Lance helped turn the TDF into a "better you than me" kind of sport. Toughness, which can be admirable, had been replaced by pure basic stimulus-response. Worse yet, I took this quote from Lance's book It's not about the bike to illustrate how completely dishonest he was in the game of racing:
In a series of raids on team cars, French police found trunkloads of EPO and anabolic steroids. Team members and officials were thrown in French jails, everyone was under suspicion, and the cyclists were furious at the tactics used by authorities. Of the 21 teams that began the race, only 14 finished. One team was expelled and the other six quit in protest. Doping is an unfortunate fact of life in cycling, or any other endurance sport for that matter. Inevitably, some teams and riders feel it's like nuclear weapons–that they have to do it to stay competitive within the peloton. I never felt that way, and certainly after chemo the idea of putting anything foreign in my body was especially repulsive. Overall, I had extremely mixed feelings about the 1998 Tour: I sympathized with the riders caught in the firestorm, some of whom I knew well, but I also felt the Tour would be a more fair event from then on.
To quote a New Yorker article by Michael Specter, "speaking of apologies: sorry France, you were right all along. The guy’s a creep".

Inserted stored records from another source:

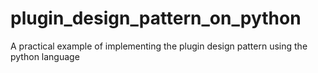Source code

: # plugin_design_pattern_on_python
A practical example of implementing the plugin design pattern using the python language
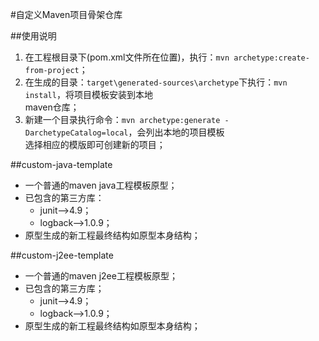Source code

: #自定义Maven项目骨架仓库  

##使用说明

1.	在工程根目录下(pom.xml文件所在位置)，执行：`mvn archetype:create-from-project`；
2.	在生成的目录：`target\generated-sources\archetype`下执行：`mvn install`，将项目模板安装到本地  
	maven仓库；
3.	新建一个目录执行命令：`mvn archetype:generate -DarchetypeCatalog=local`，会列出本地的项目模板  
	选择相应的模版即可创建新的项目；

##custom-java-template

+	一个普通的maven java工程模板原型；
+	已包含的第三方库：
	-	junit-->4.9；
	-	logback-->1.0.9；
+	原型生成的新工程最终结构如原型本身结构；

##custom-j2ee-template

+	一个普通的maven j2ee工程模板原型；
+	已包含的第三方库；
	-	junit-->4.9；
	-	logback-->1.0.9；
+	原型生成的新工程最终结构如原型本身结构；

I like to think of every sport as a separate country. Each chooses the rules to follow. Some sports involve more cheating than others. What always surprises me is how little drug use is found in swimming. You would expect swimming to be tainted with steroids but instead I find swimmers the most technically minded people in the world. Read Swimming Fastest to see a level of science not found in many sports. Distance runners have been pretty good about obeying the rules, but sprinters less so. Oddly enough sprint cycling appears cleaner than endurance kind. To me, at least, this means each sport can be individually faulted. And to effect a cure the sport must be ruthless in changing its image, both bottom-up and top-down. Example: When I ran XC for McGill, casually we (the guys) agreed -after hearing about doping in CIS football- that if anyone on our team showed evidence of cheating, we'd call them out and ostracize them for good. It never had to happen, but I would have done it.
In that vein, Lance needs to disappear for good. Casting him to oblivion is the only thing that would matter to him, and would be a way to restart the potential of cycling to be interesting (The sport can be interesting, but only if the victories matter). Were Lance a fellow athlete, I would call him out (and consider changing sports). Were he a family member I would not come to his funeral. Hopefully, in the future, his will be an unmarked grave.
Sports is interesting like many things are interesting because we hope to learn something from them. If sports is about watching people get hurt and enjoying the feeling, we have a problem. It has to be more than about pushing through the pain. Smart sports planning is listening to the pain, and treating it like valuable information. Sports is about symbolism, and seeing the best personalities shine through under the hardest circumstances. Sports is a of things; winning is only interesting if it's both beautiful AND meaningful (for instance if Ussain Bolt runs an amazing 100m against a field of women, it may be pretty to watch by hardly meaningful as a "victory"). Sport: so simple, yet so easy to fuck up.